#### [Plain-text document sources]
* * * * *

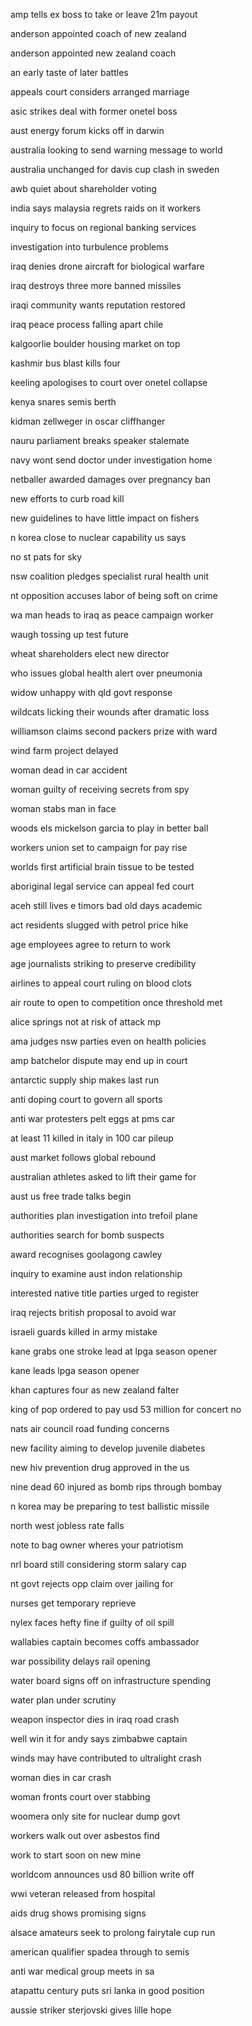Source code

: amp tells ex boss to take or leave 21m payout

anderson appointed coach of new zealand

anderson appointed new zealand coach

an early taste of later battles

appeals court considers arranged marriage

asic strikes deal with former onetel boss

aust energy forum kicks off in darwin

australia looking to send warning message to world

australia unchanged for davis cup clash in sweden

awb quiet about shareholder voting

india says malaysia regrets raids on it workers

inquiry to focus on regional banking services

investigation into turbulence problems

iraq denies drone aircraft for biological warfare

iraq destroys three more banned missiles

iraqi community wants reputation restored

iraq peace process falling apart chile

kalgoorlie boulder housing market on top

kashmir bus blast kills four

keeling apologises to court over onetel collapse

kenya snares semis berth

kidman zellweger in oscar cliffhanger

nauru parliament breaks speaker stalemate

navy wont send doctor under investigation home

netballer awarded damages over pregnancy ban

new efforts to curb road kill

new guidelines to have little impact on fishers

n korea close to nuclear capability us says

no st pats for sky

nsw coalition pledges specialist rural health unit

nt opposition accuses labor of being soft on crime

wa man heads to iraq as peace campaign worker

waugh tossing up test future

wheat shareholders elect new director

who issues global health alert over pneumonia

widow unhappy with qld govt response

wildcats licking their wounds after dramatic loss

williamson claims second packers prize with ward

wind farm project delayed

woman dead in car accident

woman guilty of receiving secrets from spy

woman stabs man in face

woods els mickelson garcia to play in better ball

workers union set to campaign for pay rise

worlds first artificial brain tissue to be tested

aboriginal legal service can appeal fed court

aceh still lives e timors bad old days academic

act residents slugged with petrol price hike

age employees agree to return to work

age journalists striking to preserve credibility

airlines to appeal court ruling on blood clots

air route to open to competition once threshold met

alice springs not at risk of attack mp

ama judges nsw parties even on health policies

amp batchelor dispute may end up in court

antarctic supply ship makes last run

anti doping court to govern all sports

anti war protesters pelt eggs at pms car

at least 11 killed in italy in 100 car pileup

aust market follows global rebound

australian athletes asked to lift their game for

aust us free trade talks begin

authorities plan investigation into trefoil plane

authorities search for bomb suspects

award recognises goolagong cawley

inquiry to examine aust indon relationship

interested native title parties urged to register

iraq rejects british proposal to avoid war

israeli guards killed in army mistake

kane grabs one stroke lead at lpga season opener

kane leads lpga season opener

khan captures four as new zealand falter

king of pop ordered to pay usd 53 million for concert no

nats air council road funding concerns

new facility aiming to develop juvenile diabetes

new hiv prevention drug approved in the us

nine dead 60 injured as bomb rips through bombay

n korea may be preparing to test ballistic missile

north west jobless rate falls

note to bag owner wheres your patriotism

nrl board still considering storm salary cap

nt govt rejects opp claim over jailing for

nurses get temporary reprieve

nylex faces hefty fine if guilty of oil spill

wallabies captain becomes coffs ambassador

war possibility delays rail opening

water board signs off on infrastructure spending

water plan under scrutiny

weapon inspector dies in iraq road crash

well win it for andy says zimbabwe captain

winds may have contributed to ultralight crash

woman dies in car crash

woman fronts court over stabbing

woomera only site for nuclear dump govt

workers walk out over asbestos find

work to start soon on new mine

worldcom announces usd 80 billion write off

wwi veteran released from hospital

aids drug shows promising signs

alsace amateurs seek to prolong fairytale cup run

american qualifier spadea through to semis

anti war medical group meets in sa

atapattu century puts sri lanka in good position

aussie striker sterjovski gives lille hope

* * * * *

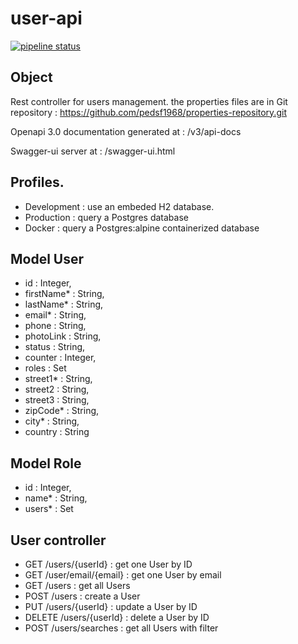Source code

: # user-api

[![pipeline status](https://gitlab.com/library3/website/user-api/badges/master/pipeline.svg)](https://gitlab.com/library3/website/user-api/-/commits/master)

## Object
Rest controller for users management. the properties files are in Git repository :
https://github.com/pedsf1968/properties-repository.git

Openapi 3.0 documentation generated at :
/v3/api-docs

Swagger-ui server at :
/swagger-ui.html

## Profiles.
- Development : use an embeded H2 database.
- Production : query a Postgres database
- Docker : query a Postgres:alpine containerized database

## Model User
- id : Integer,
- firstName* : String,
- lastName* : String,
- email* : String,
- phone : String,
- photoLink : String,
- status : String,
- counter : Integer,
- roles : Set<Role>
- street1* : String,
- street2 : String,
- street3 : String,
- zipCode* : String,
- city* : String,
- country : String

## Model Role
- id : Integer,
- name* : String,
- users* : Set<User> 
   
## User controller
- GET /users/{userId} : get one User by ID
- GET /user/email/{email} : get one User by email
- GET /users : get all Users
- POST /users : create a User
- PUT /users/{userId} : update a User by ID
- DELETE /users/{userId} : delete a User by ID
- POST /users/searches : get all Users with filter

* * * * *

#### [The problem]
The lines above starting at the one that contains "aceh still lives" and ending at the one that contains "airlines to appeal" must be transcribed exactly, and no other lines may appear.

#### [Answer space]
aceh still lives e timors bad old days academic

act residents slugged with petrol price hike

age employees agree to return to work

age journalists striking to preserve credibility

airlines to appeal court ruling on blood clots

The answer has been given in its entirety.